It is only the latest dispute between the two Slavic nations over how to remember the war.
Poles remember being invaded by both Nazi Germany and the Soviet Union at the start of a conflict that left 6 million of its people dead. Warsaw considers both powers to have been aggressors who unleashed mass suffering and death.
Russia focuses on the Soviet sacrifices that came after Germany invaded the Soviet Union in 1941, which brought the Soviets into the war on the side of the Allies.

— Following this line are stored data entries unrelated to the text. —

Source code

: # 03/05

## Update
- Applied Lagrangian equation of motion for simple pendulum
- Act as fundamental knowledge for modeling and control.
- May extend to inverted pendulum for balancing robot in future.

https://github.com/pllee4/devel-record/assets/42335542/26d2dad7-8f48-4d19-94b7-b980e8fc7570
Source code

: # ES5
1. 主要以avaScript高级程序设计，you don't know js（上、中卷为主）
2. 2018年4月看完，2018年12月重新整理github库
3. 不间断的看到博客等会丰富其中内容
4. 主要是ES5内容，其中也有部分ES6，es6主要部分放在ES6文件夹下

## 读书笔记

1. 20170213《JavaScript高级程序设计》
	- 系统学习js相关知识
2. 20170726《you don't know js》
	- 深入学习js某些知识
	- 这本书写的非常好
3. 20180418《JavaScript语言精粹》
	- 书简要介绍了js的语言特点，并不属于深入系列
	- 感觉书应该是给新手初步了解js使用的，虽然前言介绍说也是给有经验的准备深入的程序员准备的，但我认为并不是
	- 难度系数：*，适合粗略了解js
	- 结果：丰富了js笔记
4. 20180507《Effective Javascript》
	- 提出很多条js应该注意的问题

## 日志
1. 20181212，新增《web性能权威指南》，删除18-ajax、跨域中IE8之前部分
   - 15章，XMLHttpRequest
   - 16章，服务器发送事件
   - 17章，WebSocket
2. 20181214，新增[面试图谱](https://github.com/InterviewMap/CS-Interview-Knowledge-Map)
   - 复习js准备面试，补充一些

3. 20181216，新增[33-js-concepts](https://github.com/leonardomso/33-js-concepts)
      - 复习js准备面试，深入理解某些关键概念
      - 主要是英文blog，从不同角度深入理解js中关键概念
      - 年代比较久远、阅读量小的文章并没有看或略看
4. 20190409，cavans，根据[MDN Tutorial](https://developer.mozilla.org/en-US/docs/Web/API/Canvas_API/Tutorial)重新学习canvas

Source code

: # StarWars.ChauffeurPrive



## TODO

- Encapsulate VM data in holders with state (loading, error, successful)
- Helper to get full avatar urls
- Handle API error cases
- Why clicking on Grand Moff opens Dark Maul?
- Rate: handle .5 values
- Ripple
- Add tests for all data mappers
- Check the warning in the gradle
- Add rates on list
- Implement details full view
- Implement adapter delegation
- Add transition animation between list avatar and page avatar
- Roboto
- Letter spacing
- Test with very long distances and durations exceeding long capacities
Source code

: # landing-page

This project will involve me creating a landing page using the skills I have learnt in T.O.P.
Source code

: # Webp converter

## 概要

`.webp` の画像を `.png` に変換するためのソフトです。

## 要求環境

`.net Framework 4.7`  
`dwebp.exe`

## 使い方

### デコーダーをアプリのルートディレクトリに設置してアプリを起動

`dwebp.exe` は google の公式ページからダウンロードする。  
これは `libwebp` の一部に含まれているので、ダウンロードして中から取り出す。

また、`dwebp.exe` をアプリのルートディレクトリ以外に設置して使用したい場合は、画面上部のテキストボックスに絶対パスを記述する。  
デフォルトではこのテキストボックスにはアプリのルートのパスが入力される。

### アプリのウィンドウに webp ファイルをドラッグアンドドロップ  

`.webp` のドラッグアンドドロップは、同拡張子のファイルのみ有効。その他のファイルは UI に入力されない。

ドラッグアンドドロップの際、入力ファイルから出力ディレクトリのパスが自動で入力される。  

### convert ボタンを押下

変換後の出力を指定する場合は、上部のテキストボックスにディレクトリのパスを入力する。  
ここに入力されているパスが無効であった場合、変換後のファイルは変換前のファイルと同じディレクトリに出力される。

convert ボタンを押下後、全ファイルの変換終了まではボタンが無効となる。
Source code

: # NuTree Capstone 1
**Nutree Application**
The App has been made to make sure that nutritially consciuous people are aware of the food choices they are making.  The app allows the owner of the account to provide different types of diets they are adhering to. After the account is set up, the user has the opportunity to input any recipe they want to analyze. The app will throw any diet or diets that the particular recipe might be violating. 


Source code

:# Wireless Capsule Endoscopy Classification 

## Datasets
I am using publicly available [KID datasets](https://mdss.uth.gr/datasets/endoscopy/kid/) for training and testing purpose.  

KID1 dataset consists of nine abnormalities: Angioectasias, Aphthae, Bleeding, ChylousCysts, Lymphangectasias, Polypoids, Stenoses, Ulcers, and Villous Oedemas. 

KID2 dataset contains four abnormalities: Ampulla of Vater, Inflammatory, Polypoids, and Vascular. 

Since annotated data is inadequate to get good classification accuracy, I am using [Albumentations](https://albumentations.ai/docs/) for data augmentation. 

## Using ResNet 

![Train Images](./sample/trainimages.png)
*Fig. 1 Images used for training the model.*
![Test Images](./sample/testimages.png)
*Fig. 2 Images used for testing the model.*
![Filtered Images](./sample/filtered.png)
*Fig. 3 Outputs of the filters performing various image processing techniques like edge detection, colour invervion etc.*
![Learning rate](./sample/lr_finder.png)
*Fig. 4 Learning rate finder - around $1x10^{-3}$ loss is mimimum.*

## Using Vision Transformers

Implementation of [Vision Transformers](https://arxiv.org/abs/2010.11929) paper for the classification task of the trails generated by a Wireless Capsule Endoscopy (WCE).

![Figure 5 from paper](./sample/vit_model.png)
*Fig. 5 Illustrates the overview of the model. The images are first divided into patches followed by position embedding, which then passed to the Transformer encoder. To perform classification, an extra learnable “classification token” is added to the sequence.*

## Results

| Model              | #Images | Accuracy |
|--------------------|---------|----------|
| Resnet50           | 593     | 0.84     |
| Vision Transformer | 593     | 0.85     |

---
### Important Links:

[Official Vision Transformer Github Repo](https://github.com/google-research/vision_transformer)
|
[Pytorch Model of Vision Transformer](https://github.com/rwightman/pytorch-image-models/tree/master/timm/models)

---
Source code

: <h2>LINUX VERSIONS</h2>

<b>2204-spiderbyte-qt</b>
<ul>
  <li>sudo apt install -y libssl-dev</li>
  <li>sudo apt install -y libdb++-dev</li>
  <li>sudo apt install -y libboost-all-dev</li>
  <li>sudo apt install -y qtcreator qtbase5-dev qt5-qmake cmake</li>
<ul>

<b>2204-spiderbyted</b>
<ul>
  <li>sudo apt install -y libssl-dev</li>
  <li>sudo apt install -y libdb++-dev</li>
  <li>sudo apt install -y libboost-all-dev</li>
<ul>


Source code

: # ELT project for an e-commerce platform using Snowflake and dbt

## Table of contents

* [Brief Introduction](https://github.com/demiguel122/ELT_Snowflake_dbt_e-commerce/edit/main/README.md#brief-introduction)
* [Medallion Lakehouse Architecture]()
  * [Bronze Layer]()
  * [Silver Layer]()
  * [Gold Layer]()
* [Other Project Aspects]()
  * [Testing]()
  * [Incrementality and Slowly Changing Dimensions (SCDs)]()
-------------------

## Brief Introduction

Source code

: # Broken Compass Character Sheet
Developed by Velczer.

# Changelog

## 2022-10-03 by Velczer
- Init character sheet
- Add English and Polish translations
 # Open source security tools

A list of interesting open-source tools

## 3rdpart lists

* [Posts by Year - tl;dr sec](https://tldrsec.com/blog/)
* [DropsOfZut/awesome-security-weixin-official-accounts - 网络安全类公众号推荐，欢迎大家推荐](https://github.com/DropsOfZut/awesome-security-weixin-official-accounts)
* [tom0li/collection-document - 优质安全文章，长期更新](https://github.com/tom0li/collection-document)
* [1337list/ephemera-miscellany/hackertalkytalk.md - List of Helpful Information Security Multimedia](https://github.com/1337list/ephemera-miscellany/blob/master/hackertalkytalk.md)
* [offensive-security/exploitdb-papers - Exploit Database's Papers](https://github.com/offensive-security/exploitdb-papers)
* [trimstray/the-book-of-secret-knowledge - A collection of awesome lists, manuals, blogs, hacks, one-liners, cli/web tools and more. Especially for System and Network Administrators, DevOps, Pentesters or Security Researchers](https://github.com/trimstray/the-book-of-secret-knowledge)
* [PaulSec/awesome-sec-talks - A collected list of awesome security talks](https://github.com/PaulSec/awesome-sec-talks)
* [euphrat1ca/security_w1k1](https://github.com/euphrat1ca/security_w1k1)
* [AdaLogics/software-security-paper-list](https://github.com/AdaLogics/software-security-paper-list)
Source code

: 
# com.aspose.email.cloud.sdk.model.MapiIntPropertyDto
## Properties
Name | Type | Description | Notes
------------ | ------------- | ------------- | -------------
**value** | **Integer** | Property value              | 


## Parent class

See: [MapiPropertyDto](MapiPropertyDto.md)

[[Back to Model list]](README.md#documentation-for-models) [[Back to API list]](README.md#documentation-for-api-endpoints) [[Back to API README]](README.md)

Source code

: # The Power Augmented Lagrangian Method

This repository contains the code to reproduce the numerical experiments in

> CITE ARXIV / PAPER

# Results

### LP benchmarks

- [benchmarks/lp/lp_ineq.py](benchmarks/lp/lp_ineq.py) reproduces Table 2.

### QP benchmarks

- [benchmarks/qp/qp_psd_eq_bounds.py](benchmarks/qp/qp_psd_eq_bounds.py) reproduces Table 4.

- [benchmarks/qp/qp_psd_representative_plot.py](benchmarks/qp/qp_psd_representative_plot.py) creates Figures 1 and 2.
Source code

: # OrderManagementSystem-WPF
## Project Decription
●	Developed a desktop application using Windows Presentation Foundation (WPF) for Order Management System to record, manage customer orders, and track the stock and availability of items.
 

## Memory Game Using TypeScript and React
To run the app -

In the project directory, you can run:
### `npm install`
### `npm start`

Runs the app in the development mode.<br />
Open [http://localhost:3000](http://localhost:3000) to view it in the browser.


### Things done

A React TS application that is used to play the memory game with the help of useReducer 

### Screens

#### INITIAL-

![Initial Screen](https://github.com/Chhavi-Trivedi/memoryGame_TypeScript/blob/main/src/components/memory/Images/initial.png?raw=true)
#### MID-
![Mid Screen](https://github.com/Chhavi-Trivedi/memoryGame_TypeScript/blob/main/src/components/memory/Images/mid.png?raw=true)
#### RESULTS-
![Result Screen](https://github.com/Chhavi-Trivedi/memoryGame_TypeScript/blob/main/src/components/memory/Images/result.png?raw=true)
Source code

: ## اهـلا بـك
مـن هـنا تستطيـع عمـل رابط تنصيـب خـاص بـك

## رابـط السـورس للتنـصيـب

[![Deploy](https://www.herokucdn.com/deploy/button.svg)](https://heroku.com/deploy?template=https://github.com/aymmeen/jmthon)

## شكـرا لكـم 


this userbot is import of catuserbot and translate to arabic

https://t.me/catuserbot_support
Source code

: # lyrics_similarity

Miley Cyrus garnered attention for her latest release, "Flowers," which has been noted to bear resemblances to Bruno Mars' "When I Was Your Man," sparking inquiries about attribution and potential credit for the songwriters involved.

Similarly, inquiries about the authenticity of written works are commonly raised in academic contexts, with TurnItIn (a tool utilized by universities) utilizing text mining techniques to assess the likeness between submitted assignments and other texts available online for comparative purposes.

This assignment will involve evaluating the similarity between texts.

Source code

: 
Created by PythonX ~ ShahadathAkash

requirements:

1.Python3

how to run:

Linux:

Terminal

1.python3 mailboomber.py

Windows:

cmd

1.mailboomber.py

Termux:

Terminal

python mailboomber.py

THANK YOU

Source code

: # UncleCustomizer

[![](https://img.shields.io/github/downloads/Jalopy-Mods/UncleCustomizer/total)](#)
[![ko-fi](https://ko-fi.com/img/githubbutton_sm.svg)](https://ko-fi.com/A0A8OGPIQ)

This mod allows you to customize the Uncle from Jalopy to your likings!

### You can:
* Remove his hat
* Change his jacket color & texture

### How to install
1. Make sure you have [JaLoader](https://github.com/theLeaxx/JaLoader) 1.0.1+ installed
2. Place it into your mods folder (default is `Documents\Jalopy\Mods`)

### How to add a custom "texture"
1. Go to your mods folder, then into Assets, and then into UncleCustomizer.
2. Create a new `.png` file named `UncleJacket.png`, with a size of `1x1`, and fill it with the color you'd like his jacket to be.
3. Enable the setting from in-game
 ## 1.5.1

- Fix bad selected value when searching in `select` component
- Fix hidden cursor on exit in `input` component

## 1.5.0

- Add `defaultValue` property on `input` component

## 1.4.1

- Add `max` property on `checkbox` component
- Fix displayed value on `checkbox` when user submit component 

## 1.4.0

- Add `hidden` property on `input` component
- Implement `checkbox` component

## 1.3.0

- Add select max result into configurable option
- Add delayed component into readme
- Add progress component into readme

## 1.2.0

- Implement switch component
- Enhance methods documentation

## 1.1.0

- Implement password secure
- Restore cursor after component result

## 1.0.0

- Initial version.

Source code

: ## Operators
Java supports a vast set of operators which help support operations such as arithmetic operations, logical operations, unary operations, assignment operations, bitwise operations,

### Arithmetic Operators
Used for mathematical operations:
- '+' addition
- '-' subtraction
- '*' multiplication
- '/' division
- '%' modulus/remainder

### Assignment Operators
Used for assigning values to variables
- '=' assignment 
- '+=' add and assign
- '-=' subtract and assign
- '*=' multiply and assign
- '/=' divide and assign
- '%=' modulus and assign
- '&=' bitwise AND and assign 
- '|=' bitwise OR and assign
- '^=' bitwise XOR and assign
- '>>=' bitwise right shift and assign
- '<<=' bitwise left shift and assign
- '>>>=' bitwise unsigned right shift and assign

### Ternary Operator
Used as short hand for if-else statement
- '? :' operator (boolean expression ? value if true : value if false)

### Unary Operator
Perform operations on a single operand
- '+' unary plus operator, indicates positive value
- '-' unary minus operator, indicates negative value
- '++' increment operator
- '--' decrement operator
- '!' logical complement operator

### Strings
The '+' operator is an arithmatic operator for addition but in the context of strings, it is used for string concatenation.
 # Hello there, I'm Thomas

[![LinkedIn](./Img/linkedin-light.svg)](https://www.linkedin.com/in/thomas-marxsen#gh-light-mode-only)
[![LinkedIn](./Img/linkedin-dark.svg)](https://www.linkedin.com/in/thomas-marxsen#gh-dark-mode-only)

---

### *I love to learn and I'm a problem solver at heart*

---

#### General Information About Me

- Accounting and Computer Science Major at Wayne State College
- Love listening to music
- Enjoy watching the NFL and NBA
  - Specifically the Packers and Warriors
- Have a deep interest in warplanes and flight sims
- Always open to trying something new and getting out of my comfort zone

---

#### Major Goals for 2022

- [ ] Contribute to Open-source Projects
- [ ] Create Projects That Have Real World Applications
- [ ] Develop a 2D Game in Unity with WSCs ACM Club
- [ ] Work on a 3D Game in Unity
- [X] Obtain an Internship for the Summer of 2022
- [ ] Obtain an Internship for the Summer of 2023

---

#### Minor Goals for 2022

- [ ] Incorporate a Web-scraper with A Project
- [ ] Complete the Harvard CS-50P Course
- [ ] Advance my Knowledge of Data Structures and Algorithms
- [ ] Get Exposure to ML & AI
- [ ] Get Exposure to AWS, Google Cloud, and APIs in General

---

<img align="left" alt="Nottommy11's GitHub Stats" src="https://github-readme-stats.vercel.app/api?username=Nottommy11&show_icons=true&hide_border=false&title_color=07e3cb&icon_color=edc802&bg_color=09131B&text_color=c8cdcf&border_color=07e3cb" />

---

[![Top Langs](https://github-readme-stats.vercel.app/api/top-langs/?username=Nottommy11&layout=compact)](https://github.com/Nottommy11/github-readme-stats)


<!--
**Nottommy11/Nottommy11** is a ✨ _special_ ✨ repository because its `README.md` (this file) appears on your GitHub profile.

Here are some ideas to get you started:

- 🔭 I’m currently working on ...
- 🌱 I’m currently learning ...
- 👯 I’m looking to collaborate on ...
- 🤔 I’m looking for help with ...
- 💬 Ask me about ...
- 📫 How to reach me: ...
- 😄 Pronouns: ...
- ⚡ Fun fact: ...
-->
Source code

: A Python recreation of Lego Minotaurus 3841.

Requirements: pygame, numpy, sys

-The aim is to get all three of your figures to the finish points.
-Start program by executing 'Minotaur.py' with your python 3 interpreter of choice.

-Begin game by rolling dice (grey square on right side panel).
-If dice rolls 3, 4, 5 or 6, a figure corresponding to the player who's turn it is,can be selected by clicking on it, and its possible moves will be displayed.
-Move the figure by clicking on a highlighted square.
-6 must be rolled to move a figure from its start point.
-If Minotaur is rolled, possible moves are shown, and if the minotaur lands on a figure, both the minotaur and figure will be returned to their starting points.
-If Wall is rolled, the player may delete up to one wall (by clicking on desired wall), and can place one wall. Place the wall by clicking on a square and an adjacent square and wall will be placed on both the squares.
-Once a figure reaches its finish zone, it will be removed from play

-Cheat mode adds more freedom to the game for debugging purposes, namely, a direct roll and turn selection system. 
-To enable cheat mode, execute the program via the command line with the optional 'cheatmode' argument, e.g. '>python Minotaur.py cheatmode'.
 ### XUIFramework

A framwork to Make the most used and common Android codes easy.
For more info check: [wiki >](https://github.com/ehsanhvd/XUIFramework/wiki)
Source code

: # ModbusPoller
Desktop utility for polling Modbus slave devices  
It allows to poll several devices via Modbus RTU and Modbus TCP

Some 27 million Soviet citizens died in the fight to free Europe from Nazi terror.
Putin has called the EP resolution "sheer nonsense."
The war began days after Adolf Hitler and Soviet dictator Josef Stalin agreed to carve up Poland and the Baltic states based on a secret protocol in the Molotov-Ribbentrop pact they signed on Aug, 23, 1939.
Putin has been casting the Molotov-Ribbentrop treaty as a move the Soviet Union was forced into following nonaggression agreements some other European nations had signed with Hitler.
He cited a 1938 agreement reached by Germany, Britain, France and Italy that allowed Hitler to annex Czechoslovakia as an example of Western leaders' alleged "collusion" with Hitler.
Putin cited archive documents that he claimed showed the Polish ambassador to Berlin praising Hitler's plans to rid Europe of Jews.
In an angry outburst, Putin denounced the ambassador as a "scum" and "anti-Semitic swine."